Calypso's Cave (Maltese: L-Għar ta' Calisso) is a natural cave, located on the western side of the Ramla bay, near the town of Xagħra, on the island of Gozo. The cave is alleged to be the one referenced in the Odyssey as the cave where the nymph Calypso kept Odysseus prisoner for seven years after his ship was wrecked after a fierce storm. The cave was closed to the public for fear of collapse, but has reopened. The cave is commonly confused with Tal' Mixta Cave, which is located on the other side of the bay, within the confines of the Nadur local council.

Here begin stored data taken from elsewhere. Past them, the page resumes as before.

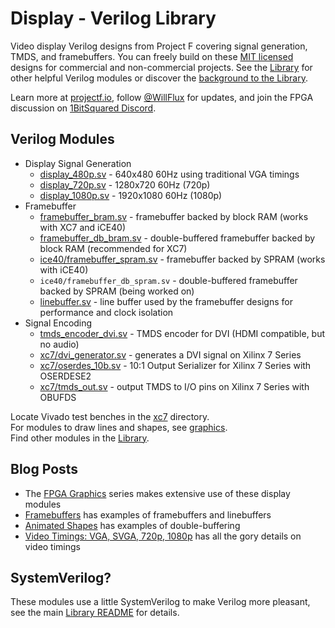 # Display - Verilog Library

Video display Verilog designs from Project F covering signal generation, TMDS, and framebuffers. You can freely build on these [MIT licensed](../../LICENSE) designs for commercial and non-commercial projects. See the [Library](../) for other helpful Verilog modules or discover the [background to the Library](https://projectf.io/posts/verilog-library-announcement/).

Learn more at [projectf.io](https://projectf.io/), follow [@WillFlux](https://twitter.com/WillFlux) for updates, and join the FPGA discussion on [1BitSquared Discord](https://1bitsquared.com/pages/chat).

## Verilog Modules

* Display Signal Generation
  * [display_480p.sv](display_480p.sv) - 640x480 60Hz using traditional VGA timings
  * [display_720p.sv](display_720p.sv) - 1280x720 60Hz (720p)
  * [display_1080p.sv](display_1080p.sv) - 1920x1080 60Hz (1080p)
* Framebuffer
  * [framebuffer_bram.sv](framebuffer_bram.sv) - framebuffer backed by block RAM (works with XC7 and iCE40)
  * [framebuffer_db_bram.sv](framebuffer_db_bram.sv) - double-buffered framebuffer backed by block RAM (recommended for XC7)
  * [ice40/framebuffer_spram.sv](ice40/framebuffer_spram.sv) - framebuffer backed by SPRAM (works with iCE40)
  * `ice40/framebuffer_db_spram.sv` - double-buffered framebuffer backed by SPRAM (being worked on)
  * [linebuffer.sv](linebuffer.sv) - line buffer used by the framebuffer designs for performance and clock isolation
* Signal Encoding
  * [tmds_encoder_dvi.sv](tmds_encoder_dvi.sv) - TMDS encoder for DVI (HDMI compatible, but no audio)
  * [xc7/dvi_generator.sv](xc7/dvi_generator.sv) - generates a DVI signal on Xilinx 7 Series
  * [xc7/oserdes_10b.sv](xc7/oserdes_10b.sv) - 10:1 Output Serializer for Xilinx 7 Series with OSERDESE2
  * [xc7/tmds_out.sv](xc7/tmds_out.sv) - output TMDS to I/O pins on Xilinx 7 Series with OBUFDS

Locate Vivado test benches in the [xc7](xc7) directory.  
For modules to draw lines and shapes, see [graphics](../graphics/).  
Find other modules in the [Library](../).

## Blog Posts

* The [FPGA Graphics](https://projectf.io/posts/fpga-graphics/) series makes extensive use of these display modules
* [Framebuffers](https://projectf.io/posts/framebuffers/) has examples of framebuffers and linebuffers
* [Animated Shapes](https://projectf.io/posts/animated-shapes/) has examples of double-buffering
* [Video Timings: VGA, SVGA, 720p, 1080p](https://projectf.io/posts/video-timings-vga-720p-1080p/) has all the gory details on video timings

## SystemVerilog?

These modules use a little SystemVerilog to make Verilog more pleasant, see the main [Library README](../README.md#systemverilog) for details.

== Geography and Location ==
The cave's interior allegedly extends as a complex labyrinth, potentially reaching sea level at certain points. However, stone boulders block passage beyond a few meters into the cave, making comprehensive exploration impossible. The cave's entrance consists of an archway approximately 1 meter high. While the interior and exterior of the cave itself are not considered particularly impressive by some visitors, the location primarily draws interest for its mythological significance and the spectacular views it offers of Ramla Bay and the surrounding landscape.

=== Confusion with Mixta Cave ===
Calypso's Cave is frequently confused with Mixta Cave (Maltese: L-għar ta' Mixta), another natural formation located on the eastern side of the same bay. This confusion is so common that it receives specific mention in many travel guides and reviews. Mixta Cave has become increasingly popular with tourists and locals alike, particularly as an alternative when Calypso's Cave has been closed. Unlike Calypso's Cave, Mixta Cave has generally remained accessible to visitors, offering similar panoramic views of Ramla Bay.

== Mythological significance ==
The primary significance of Calypso's Cave stems from its alleged connection to Homer's epic poem, the Odyssey. According to this association, Gozo would be the mythical island of Ogygia where the nymph Calypso kept Odysseus (also known as Ulysses) as a "prisoner of love" for seven years after his ship was wrecked in a storm.

The legend recounts that Calypso promised Odysseus immortality if he would stay with her forever. However, despite this tempting offer, Odysseus longed to return to his wife Penelope. According to the Odyssey, he eventually escaped with the intervention of the Greek gods.

In one local version of the legend, Ulysses was the sole survivor of a shipwreck caused by a terrible tempest. After days clinging to a mast, he swam to land where he found food, water, flowers, and was met by Calypso, who appeared from a cave dressed in white.

The identification of Gozo as Homer's Ogygia is contested. While many scholars by the 19th century had agreed that Ogygia was either Malta or Gozo, other Mediterranean islands also claim this connection. For example, the Croatian island of Mljet also contains a cave associated with the Calypso legend.

== Historical Significance ==
Beyond its mythological associations, the area surrounding Calypso's Cave holds historical importance. On the shore below the cave lie the remains of the Marsalforn Tower, a fortification constructed by the Knights of Malta in the early 18th century to defend against seaward attacks.

On calm days, visitors can observe the remnants of an artificial reef extending into the sea. This was part of the defensive strategy implemented by the Knights of St. John to prevent enemy landings on Ramla Beach. The design intended for enemy ships to run aground on the reef, where they would then be attacked using primitive mortar-like weapons. Below the cave, the aptly named Ulysses Lodge abandoned site is also present.